Kendrapara: The CM’s Additional Secretary recently directed Collector Dasarathi Satapathy to submit a detailed report within a week on the plight of Dalits staying in the Matiasahi Basti of Angulai Gram Panchayat in Marshaghai block, official sources said.

The direction of the Additional Secretary came after a news report was published in Orissa POST November 13 under the headline ‘Housing benefits a pipe dream for Dalit villagers’, said DIPRO Chandrakant Nayak of Kendrapara.

The Collector directed the DIPRO Saturday to send a letter to the BDO of Marshaghai block asking him to conduct a thorough inquiry and submit a detailed report to be sent to the office of  CM’s Additional Secretary, Nayak said.

It may be noted that the sorry plight of the Dalits of Matiasahi was brought out in a report published in Orissa Post.

Around 70 families numbering 500 people are staying at   Matiasahi basti, which comes under Ward No: 10.

The villagers generally work as construction labourers. Most of them are illiterate. Although they have been staying in the locality since decades they have not been provided basic facilities.

The villagers failed to get houses under government sponsored housing schemes. They also face water shortage. The Anganwadi centre is unfinished.

District administration officials never visited the basti to study their problems. Although they have voter ID cards, Aadhaar cards and some elderly persons are getting subsidised grain under NFSA and old age and widow pensions, the district administration failed to enrol them for housing schemes.

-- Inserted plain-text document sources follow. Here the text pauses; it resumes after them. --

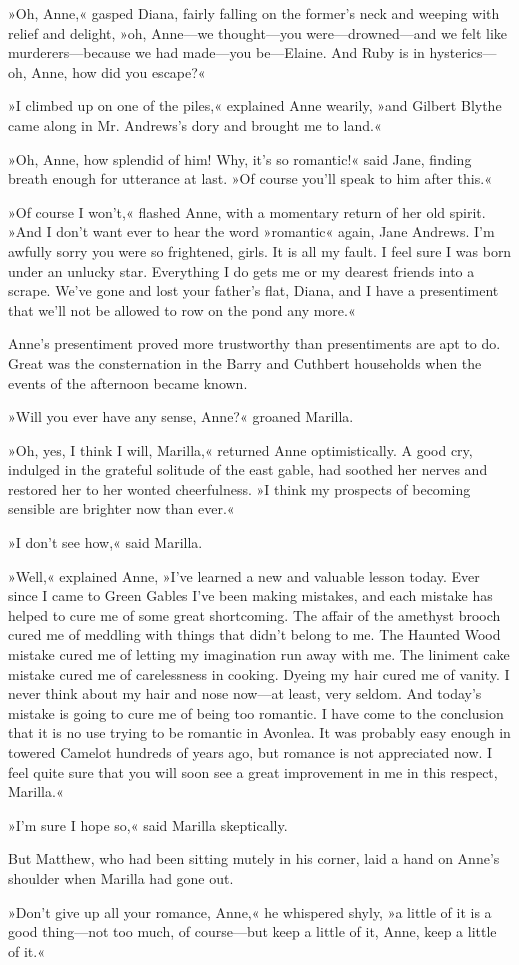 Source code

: »Oh, Anne,« gasped Diana, fairly falling on the former’s neck and weeping with relief and delight, »oh, Anne—we thought—you were—drowned—and we felt like murderers—because we had made—you be—Elaine. And Ruby is in hysterics—oh, Anne, how did you escape?«

»I climbed up on one of the piles,« explained Anne wearily, »and Gilbert Blythe came along in Mr. Andrews’s dory and brought me to land.«

»Oh, Anne, how splendid of him! Why, it’s so romantic!« said Jane, finding breath enough for utterance at last. »Of course you’ll speak to him after this.«

»Of course I won’t,« flashed Anne, with a momentary return of her old spirit. »And I don’t want ever to hear the word »romantic« again, Jane Andrews. I’m awfully sorry you were so frightened, girls. It is all my fault. I feel sure I was born under an unlucky star. Everything I do gets me or my dearest friends into a scrape. We’ve gone and lost your father’s flat, Diana, and I have a presentiment that we’ll not be allowed to row on the pond any more.«

Anne’s presentiment proved more trustworthy than presentiments are apt to do. Great was the consternation in the Barry and Cuthbert households when the events of the afternoon became known.

»Will you ever have any sense, Anne?« groaned Marilla.

»Oh, yes, I think I will, Marilla,« returned Anne optimistically. A good cry, indulged in the grateful solitude of the east gable, had soothed her nerves and restored her to her wonted cheerfulness. »I think my prospects of becoming sensible are brighter now than ever.«

»I don’t see how,« said Marilla.

»Well,« explained Anne, »I’ve learned a new and valuable lesson today. Ever since I came to Green Gables I’ve been making mistakes, and each mistake has helped to cure me of some great shortcoming. The affair of the amethyst brooch cured me of meddling with things that didn’t belong to me. The Haunted Wood mistake cured me of letting my imagination run away with me. The liniment cake mistake cured me of carelessness in cooking. Dyeing my hair cured me of vanity. I never think about my hair and nose now—at least, very seldom. And today’s mistake is going to cure me of being too romantic. I have come to the conclusion that it is no use trying to be romantic in Avonlea. It was probably easy enough in towered Camelot hundreds of years ago, but romance is not appreciated now. I feel quite sure that you will soon see a great improvement in me in this respect, Marilla.«

»I’m sure I hope so,« said Marilla skeptically.

But Matthew, who had been sitting mutely in his corner, laid a hand on Anne’s shoulder when Marilla had gone out.

»Don’t give up all your romance, Anne,« he whispered shyly, »a little of it is a good thing—not too much, of course—but keep a little of it, Anne, keep a little of it.«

Due to ignorance the Dalits of Matiasahi failed to get benefits of welfare schemes. They do not know about Harischandra Yojana, Mahaprayan Yojana, Biju Swasthya Bima Yojana and their benefits.

The government has been providing toilets under Swachha Bharat Abhijana, but it is yet to reach the village. Everybody goes to the roadside or open fields to defecate.

Locals said the main problem of the Dalits is that most families  are staying in dilapidated buildings without doors and windows. The buildings were constructed by the Karnataka Government after the 1999 super cyclone.

The buildings are now totally rundown. Portions of roofs are falling down. Even a slight drizzle forces families to take shelter at the local Mathasahi Project Primary School.

Most of the time the houses are wet as rainwater enters houses through open doors and windows. Vipers also enter houses regularly.

Even though the villagers knocked on the doors of the Sarpanch, the BDO and the Collector to get them enrolled in Central or state housing schemes, their pleas were ignored.

The Socio-Economic Caste Enumeration drive has not been carried out in this village.